Partly inspired by my interest in biology, I’ve been developing abstract, intuitive ideas of how to produce intelligent systems through evolutionary means and an arrangement of different higher level ideas.
I’ve been spending time looking into the vast expanse of AI literature to try and piece together existing elements and algorithms to see if this could come together into something that I can actually test. This led me to discover the work of Kenneth O’Stanley and his relatively recent review paper on Neuroevolution ( I was really excited to see the opinion of a top researcher suggest the use of neural networks in combination with evolutionary methods seems like a potential future route to general intelligence architectures.

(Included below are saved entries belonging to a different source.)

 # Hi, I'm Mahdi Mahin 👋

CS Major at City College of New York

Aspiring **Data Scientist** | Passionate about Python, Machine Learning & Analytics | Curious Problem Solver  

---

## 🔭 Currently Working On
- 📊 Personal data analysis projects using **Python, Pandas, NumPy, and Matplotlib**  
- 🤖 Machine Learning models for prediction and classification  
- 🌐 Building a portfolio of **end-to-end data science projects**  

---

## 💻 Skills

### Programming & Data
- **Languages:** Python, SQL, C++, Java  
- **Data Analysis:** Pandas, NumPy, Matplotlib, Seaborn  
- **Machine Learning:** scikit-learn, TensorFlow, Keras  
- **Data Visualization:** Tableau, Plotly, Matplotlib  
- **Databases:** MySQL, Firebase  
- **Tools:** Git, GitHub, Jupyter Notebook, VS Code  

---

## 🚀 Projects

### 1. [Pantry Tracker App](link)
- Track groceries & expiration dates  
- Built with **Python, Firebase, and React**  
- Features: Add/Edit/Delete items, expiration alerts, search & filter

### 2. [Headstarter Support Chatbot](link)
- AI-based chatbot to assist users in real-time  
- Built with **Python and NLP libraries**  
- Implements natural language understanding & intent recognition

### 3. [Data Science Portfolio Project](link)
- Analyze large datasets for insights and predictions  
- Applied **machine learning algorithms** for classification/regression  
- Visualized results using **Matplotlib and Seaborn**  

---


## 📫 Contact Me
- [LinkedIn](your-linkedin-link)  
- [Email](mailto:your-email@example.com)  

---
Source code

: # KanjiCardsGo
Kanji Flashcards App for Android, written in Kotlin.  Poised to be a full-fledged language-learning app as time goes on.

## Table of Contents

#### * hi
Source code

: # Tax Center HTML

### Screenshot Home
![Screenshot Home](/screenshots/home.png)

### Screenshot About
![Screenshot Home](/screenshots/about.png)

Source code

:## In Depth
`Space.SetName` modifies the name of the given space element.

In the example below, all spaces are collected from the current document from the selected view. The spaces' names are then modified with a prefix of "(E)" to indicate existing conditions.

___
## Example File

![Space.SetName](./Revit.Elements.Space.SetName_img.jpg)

The question I wanted to pose on this forum is whether anyone knows of any great resources for learning how to transform abstract intuitive ideas into algorithms or proof of concepts. At one point in course 1 when discussing Geoffrey Hinton, Jeremy mentions how intuition is the source of novel algorithms, it doesn’t come from Maths. What would be the process for translating such intuitive ideas? Or are there any good places I can present my ideas to more technically proficient individuals to discuss them?

Many thanks to anyone who takes the time to read this message.

1 Like

(Alexandre Blanc) #2

Hi jackbabs,

I’m from a neuroscience background too.
I find this kind of topic particularly interesting.

To answer your question, it is to me really simple. Take a paper and transform it into code. Start with Alexnet. See if you can implement the architecture. I think it would be easier with keras if you know it.
But if you really want to transform an idea into a mathematical formula, you have no choice but learn a minimal amount of maths. It’s a language and you need to learn it if you don’t.
A good analogy i think is music. To write down a musical tune, you must know the solfege.
It just my opinion on the matter.

We can discuss neuroevolution in more details if you want as i disagree on some points.

Have a nice day.



Hi there,

Thanks for your response! I’ve been using the Deep learning with Python book by Chollet to get familiar with Keras alongside the fastai course so I’ll do my best to apply that knowledge to the Alexnet paper as you suggest.
I’d very much enjoy discussing Neuroevolution and hearing your point of view. Another very interesting paper regarding a new version of NEAT for autoML was recently published as well which I’d say is worth a look.